[Work item]: The entire listing below is to be transcribed without a single slip.

[Given data]:
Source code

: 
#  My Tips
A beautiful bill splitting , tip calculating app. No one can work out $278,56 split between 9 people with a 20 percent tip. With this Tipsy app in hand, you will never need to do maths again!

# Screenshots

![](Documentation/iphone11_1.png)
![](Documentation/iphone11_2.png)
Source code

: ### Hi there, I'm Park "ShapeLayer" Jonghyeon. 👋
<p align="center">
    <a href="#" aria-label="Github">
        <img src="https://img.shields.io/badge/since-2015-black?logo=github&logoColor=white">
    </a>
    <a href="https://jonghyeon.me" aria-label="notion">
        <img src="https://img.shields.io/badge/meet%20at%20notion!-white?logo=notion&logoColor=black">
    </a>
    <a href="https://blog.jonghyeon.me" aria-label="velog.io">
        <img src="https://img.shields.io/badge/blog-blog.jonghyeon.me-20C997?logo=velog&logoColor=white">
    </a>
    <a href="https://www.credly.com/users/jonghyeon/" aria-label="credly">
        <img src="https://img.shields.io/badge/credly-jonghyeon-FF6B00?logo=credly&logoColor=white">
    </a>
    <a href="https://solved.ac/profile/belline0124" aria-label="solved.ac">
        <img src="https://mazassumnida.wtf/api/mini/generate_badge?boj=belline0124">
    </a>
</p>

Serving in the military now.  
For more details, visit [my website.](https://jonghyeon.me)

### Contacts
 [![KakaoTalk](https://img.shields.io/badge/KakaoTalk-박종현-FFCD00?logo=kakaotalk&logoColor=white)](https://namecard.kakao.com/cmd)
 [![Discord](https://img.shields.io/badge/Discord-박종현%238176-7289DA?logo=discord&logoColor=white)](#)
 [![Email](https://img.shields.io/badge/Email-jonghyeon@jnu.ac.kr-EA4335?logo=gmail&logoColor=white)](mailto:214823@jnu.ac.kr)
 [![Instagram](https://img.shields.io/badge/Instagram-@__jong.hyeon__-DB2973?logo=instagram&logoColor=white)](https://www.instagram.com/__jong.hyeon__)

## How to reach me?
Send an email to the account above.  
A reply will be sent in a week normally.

[Output for this task]:
Source code

: 
#  My Tips
A beautiful bill splitting , tip calculating app. No one can work out $278,56 split between 9 people with a 20 percent tip. With this Tipsy app in hand, you will never need to do maths again!

# Screenshots

![](Documentation/iphone11_1.png)
![](Documentation/iphone11_2.png)
Source code

: ### Hi there, I'm Park "ShapeLayer" Jonghyeon. 👋
<p align="center">
    <a href="#" aria-label="Github">
        <img src="https://img.shields.io/badge/since-2015-black?logo=github&logoColor=white">
    </a>
    <a href="https://jonghyeon.me" aria-label="notion">
        <img src="https://img.shields.io/badge/meet%20at%20notion!-white?logo=notion&logoColor=black">
    </a>
    <a href="https://blog.jonghyeon.me" aria-label="velog.io">
        <img src="https://img.shields.io/badge/blog-blog.jonghyeon.me-20C997?logo=velog&logoColor=white">
    </a>
    <a href="https://www.credly.com/users/jonghyeon/" aria-label="credly">
        <img src="https://img.shields.io/badge/credly-jonghyeon-FF6B00?logo=credly&logoColor=white">
    </a>
    <a href="https://solved.ac/profile/belline0124" aria-label="solved.ac">
        <img src="https://mazassumnida.wtf/api/mini/generate_badge?boj=belline0124">
    </a>
</p>

Serving in the military now.  
For more details, visit [my website.](https://jonghyeon.me)

### Contacts
 [![KakaoTalk](https://img.shields.io/badge/KakaoTalk-박종현-FFCD00?logo=kakaotalk&logoColor=white)](https://namecard.kakao.com/cmd)
 [![Discord](https://img.shields.io/badge/Discord-박종현%238176-7289DA?logo=discord&logoColor=white)](#)
 [![Email](https://img.shields.io/badge/Email-jonghyeon@jnu.ac.kr-EA4335?logo=gmail&logoColor=white)](mailto:214823@jnu.ac.kr)
 [![Instagram](https://img.shields.io/badge/Instagram-@__jong.hyeon__-DB2973?logo=instagram&logoColor=white)](https://www.instagram.com/__jong.hyeon__)

## How to reach me?
Send an email to the account above.  
A reply will be sent in a week normally.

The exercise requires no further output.